Retrospective cohort study.

Objective:

To assess the impact of fondaparinux on venous thromboembolism (VTE) following elective lumbar spine surgery in high-risk patients.

Methods:

Matched patient cohorts who did or did not receive inpatient fondaparinux starting postoperative day 2 following elective lumbar spine surgery were compared. All patients received 1 month of acetyl salicylic acid 325 mg following discharge. The primary outcome was a symptomatic DVT (deep vein thrombosis) or PE (pulmonary embolus) within 30 days of surgery. Secondary outcomes included prolonged wound drainage, epidural hematoma, and transfusion.

Results:

A significantly higher number of DVTs were diagnosed in the group that did not receive inpatient VTE prophylaxis (3/102, 2.9%) compared with the fondaparinux group (0/275, 0%, P = .02). Increased wound drainage was seen in 18.5% of patients administered fondaparinux, compared with 25.5% of untreated patients (P = .15). Deep infections were equivalent (2.2% with fondaparinux vs 4.9% control, P = .18). No epidural hematomas were noted, and the number of transfusions after postoperative day 2 and 90-day return to operating room rates were equivalent.

Conclusions:

Patients receiving fondaparinux had lower rates of symptomatic DVT and PE and a favorable complication profile when compared with matched controls. The retrospective nature of this work limits the safety and efficacy claims that can be made about the use of fondaparinux to prevent VTE in elective lumbar spine surgery patients. Importantly, this work highlights the potential safety of this regimen, permitting future high-quality trials.

Keywords

venous thromboembolism prophylaxis adult spine fondaparinux high-risk deep vein thrombosis pulmonary embolism

Introduction

The prevention of venous thromboembolism (VTE) following orthopedic procedures has largely focused on the trauma and adult reconstruction populations.^1

-6 However, the incidence of pulmonary embolus (PE) and deep venous thrombosis (DVT) following spine surgery has been reported to be as high as 18% and 19%, respectively^7,8 Hohl et al⁹ in their multi-institutional study of patients who underwent elective thoracolumbar surgery reported an overall VTE prevalence of 1.5%, of symptomatic PE 0.88%, and of DVT 0.66%. They also reported that while patients >65 years old at the time of surgery had a 2.196 times higher prevalence of DVT and PE, sex, instrumentation, and revision surgery were not risk factors for VTE. A National Surgical Quality Improvement Program (NSQIP) study by Schoenfeld et al¹⁰ found a 1% incidence of VTE after spine surgery at any level, with a significantly increased risk of DVT seen in patients with a body mass index ≥40 kg/m², age ≥80 years, operative time >261 minutes, and American Society of Anesthesiologists classification of ≥3.

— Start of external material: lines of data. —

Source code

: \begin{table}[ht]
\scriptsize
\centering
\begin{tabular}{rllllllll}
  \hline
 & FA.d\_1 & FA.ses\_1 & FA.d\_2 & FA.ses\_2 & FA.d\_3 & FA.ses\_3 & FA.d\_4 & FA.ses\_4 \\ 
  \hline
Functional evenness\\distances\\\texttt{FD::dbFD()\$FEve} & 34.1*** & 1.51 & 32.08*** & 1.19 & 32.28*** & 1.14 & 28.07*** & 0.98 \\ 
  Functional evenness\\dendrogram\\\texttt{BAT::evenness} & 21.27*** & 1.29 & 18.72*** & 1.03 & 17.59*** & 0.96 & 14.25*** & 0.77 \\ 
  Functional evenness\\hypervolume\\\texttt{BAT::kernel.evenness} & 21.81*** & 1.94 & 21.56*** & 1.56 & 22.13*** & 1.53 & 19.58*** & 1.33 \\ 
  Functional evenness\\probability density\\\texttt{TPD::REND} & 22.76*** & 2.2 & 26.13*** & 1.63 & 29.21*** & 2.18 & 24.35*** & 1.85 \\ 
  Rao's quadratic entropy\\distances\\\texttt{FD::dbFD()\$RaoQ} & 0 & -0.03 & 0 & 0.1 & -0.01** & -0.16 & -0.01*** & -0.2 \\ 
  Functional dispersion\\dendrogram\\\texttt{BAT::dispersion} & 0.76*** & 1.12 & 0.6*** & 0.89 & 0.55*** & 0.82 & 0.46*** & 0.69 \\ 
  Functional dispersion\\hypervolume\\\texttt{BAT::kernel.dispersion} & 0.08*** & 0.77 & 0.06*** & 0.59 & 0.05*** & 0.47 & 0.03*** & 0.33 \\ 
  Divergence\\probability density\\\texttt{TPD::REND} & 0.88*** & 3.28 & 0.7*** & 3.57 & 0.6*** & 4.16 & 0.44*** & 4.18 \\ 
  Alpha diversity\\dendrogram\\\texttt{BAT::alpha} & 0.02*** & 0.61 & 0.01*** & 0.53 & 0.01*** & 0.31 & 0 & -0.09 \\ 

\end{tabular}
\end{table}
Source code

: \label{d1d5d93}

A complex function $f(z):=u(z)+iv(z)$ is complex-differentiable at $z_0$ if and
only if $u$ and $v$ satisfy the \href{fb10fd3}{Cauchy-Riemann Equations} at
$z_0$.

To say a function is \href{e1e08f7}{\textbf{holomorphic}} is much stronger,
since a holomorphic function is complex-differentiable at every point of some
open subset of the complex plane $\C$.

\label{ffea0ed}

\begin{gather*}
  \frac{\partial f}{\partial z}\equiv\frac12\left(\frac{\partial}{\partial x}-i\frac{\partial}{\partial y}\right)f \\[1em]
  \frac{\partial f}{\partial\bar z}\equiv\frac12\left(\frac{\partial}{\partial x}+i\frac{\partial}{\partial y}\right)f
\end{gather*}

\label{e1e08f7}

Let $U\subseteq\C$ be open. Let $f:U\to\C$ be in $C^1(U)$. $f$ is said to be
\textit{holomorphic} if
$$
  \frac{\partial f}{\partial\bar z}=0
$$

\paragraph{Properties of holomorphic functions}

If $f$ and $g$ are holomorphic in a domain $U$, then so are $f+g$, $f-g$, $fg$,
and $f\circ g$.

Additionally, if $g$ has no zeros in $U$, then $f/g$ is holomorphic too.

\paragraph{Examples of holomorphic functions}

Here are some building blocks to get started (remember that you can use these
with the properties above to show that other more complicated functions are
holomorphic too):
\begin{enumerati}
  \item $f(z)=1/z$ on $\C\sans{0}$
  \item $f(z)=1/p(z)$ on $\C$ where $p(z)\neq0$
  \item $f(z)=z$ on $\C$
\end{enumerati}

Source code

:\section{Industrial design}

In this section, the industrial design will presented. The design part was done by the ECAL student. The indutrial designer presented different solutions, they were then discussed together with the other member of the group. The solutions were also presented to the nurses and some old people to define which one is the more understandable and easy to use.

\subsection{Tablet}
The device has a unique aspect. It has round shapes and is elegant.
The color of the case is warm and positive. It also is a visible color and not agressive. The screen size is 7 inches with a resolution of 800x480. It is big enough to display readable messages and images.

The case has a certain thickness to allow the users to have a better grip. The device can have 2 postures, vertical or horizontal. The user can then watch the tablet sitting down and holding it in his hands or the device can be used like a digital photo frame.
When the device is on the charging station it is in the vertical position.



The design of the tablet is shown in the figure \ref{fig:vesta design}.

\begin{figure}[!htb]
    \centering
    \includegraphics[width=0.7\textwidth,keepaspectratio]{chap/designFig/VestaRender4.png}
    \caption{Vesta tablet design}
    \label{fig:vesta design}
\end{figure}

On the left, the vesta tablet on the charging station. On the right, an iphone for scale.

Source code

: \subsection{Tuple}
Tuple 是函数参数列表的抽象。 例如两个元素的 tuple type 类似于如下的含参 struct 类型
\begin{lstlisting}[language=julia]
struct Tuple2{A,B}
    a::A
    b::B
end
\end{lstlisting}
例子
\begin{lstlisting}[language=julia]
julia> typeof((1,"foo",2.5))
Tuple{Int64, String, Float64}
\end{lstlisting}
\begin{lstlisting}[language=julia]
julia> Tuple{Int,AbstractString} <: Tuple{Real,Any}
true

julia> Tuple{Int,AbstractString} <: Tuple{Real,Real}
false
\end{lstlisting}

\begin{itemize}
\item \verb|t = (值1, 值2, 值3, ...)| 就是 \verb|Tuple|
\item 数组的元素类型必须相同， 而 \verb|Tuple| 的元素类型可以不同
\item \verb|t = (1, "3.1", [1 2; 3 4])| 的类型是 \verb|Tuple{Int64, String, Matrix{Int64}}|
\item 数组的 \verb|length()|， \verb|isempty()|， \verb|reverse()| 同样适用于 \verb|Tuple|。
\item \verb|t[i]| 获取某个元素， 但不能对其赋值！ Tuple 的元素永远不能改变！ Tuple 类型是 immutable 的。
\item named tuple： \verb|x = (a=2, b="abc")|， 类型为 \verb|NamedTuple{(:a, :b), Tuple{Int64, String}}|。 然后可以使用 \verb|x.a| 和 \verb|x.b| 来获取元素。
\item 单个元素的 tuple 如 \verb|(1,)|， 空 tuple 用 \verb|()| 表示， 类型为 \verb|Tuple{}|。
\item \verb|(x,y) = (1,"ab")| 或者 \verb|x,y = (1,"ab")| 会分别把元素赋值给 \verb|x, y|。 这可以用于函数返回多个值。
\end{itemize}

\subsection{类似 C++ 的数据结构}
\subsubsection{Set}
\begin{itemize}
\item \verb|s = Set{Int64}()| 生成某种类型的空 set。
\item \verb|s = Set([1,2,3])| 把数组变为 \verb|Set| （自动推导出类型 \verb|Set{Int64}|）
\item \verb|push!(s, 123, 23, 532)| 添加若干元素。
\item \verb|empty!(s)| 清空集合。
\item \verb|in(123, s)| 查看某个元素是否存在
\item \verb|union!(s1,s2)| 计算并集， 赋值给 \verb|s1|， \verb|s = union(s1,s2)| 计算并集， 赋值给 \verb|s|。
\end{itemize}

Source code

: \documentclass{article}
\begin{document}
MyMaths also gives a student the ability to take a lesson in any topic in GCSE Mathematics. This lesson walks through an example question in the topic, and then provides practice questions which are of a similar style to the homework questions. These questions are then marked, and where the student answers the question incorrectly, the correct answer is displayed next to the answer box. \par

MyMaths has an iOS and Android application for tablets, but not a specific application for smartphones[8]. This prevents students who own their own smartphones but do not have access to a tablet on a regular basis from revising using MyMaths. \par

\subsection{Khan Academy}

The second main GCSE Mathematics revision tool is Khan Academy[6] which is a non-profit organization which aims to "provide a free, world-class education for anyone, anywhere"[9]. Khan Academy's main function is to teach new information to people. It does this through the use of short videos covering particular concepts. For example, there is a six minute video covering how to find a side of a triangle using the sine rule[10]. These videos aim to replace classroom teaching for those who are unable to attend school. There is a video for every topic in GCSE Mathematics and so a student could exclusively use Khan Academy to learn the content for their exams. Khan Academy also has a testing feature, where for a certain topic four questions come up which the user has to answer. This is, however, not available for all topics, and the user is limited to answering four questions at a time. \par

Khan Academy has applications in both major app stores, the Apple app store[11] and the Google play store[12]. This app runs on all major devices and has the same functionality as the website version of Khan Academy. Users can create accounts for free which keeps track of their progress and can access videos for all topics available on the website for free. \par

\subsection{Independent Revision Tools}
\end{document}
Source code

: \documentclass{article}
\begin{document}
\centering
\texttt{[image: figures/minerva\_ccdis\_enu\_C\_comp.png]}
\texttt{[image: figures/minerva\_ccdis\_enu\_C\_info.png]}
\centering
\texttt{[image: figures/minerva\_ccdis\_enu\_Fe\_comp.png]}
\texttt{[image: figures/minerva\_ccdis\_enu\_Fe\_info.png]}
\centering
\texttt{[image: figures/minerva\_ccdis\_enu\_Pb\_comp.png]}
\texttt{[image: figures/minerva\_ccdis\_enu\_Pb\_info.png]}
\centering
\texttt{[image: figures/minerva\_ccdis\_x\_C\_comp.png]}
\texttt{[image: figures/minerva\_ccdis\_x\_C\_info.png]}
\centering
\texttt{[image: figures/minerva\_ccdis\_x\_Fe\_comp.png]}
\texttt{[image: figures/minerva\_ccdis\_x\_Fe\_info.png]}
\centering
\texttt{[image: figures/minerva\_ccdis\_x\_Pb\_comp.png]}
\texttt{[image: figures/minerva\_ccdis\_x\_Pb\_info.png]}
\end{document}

There is currently no gold standard for the administration of VTE prophylaxis following elective spine surgery. Current recommendations are based on limited evidence, and proposed algorithms remain controversial. Recent work suggests that the risk of bleeding complications after elective spine surgery is negligible when weight-based subcutaneous heparin or low-molecular-weight heparin is started 24 hours after surgery.^11,12 Fondaparinux, a once-a-day injectable, has been found to have an equivalent benefit, risk reduction, and complication rate after total joint surgery compared with multidose enoxaparin.¹³ However, its utility as chemoprophylaxis after spine surgery has not been established.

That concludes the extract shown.